§ Exercise details: An exact reproduction is needed of every line from the beginning of the data down to and including the line that contains "Preciznost modela je", minus the pictures.

*** Opening Materials provided ***

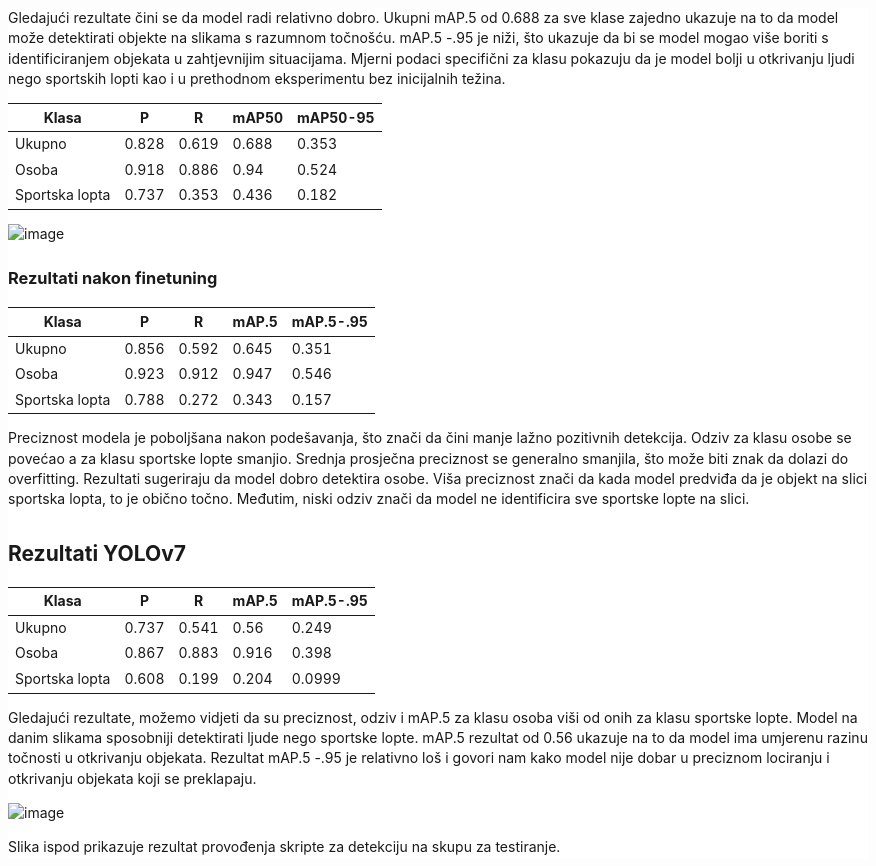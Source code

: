 Gledajući rezultate čini se da model radi relativno dobro. Ukupni mAP.5 od 0.688 za sve klase zajedno ukazuje na to da model može detektirati objekte na slikama s razumnom točnošću. mAP.5 -.95 je niži, što ukazuje da bi se model mogao više boriti s identificiranjem objekata u zahtjevnijim situacijama. Mjerni podaci specifični za klasu pokazuju da je model bolji u otkrivanju ljudi nego sportskih lopti kao i u prethodnom eksperimentu bez inicijalnih težina. 

| Klasa         | P     | R     | mAP50 | mAP50-95 |
|--------------|-------|-------|-------|----------|
| Ukupno       | 0.828 | 0.619 | 0.688 | 0.353    |
| Osoba        | 0.918 | 0.886 | 0.94  | 0.524    |
| Sportska lopta| 0.737 | 0.353 | 0.436 | 0.182    |

![image](https://user-images.githubusercontent.com/70230257/226480806-f46549e2-a8b4-4b5d-9275-8584767928e1.png)

### Rezultati nakon finetuning

| Klasa         | P     | R     | mAP.5 | mAP.5-.95 |
|--------------|-------|-------|-------|-----------|
| Ukupno       | 0.856 | 0.592 | 0.645 | 0.351     |
| Osoba        | 0.923 | 0.912 | 0.947 | 0.546     |
| Sportska lopta| 0.788 | 0.272 | 0.343 | 0.157     |

Preciznost modela je poboljšana nakon podešavanja, što znači da čini manje lažno pozitivnih detekcija. Odziv za klasu osobe se povećao a za klasu sportske lopte smanjio. Srednja prosječna preciznost se generalno smanjila, što može biti znak da dolazi do overfitting. Rezultati sugeriraju da model dobro detektira osobe. Viša preciznost znači da kada model predviđa da je objekt na slici sportska lopta, to je obično točno. Međutim, niski odziv znači da model ne identificira sve sportske lopte na slici. 

## Rezultati YOLOv7

| Klasa         | P     | R     | mAP.5 | mAP.5-.95 |
|--------------|-------|-------|-------|-----------|
| Ukupno       | 0.737 | 0.541 | 0.56  | 0.249     |
| Osoba        | 0.867 | 0.883 | 0.916 | 0.398     |
| Sportska lopta| 0.608 | 0.199 | 0.204 | 0.0999    |

Gledajući rezultate, možemo vidjeti da su  preciznost, odziv i mAP.5 za klasu osoba viši od onih za klasu sportske lopte. Model na danim slikama sposobniji detektirati ljude nego sportske lopte. mAP.5 rezultat od 0.56 ukazuje na to da model ima umjerenu razinu točnosti u otkrivanju objekata. Rezultat mAP.5 -.95 je relativno loš i govori nam kako model nije dobar u preciznom lociranju i otkrivanju objekata koji se preklapaju. 

![image](https://user-images.githubusercontent.com/70230257/226481139-ed7f0443-8418-4e8c-88e3-3d48b5c8aa74.png)

Slika ispod prikazuje rezultat provođenja skripte za detekciju na skupu za testiranje.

*** Closing Materials provided ***

§ Result:
Source code

: Gledajući rezultate čini se da model radi relativno dobro. Ukupni mAP.5 od 0.688 za sve klase zajedno ukazuje na to da model može detektirati objekte na slikama s razumnom točnošću. mAP.5 -.95 je niži, što ukazuje da bi se model mogao više boriti s identificiranjem objekata u zahtjevnijim situacijama. Mjerni podaci specifični za klasu pokazuju da je model bolji u otkrivanju ljudi nego sportskih lopti kao i u prethodnom eksperimentu bez inicijalnih težina. 

| Klasa         | P     | R     | mAP50 | mAP50-95 |
|--------------|-------|-------|-------|----------|
| Ukupno       | 0.828 | 0.619 | 0.688 | 0.353    |
| Osoba        | 0.918 | 0.886 | 0.94  | 0.524    |
| Sportska lopta| 0.737 | 0.353 | 0.436 | 0.182    |

![image](https://user-images.githubusercontent.com/70230257/226480806-f46549e2-a8b4-4b5d-9275-8584767928e1.png)

### Rezultati nakon finetuning

| Klasa         | P     | R     | mAP.5 | mAP.5-.95 |
|--------------|-------|-------|-------|-----------|
| Ukupno       | 0.856 | 0.592 | 0.645 | 0.351     |
| Osoba        | 0.923 | 0.912 | 0.947 | 0.546     |
| Sportska lopta| 0.788 | 0.272 | 0.343 | 0.157     |

Preciznost modela je poboljšana nakon podešavanja, što znači da čini manje lažno pozitivnih detekcija. Odziv za klasu osobe se povećao a za klasu sportske lopte smanjio. Srednja prosječna preciznost se generalno smanjila, što može biti znak da dolazi do overfitting. Rezultati sugeriraju da model dobro detektira osobe. Viša preciznost znači da kada model predviđa da je objekt na slici sportska lopta, to je obično točno. Međutim, niski odziv znači da model ne identificira sve sportske lopte na slici. 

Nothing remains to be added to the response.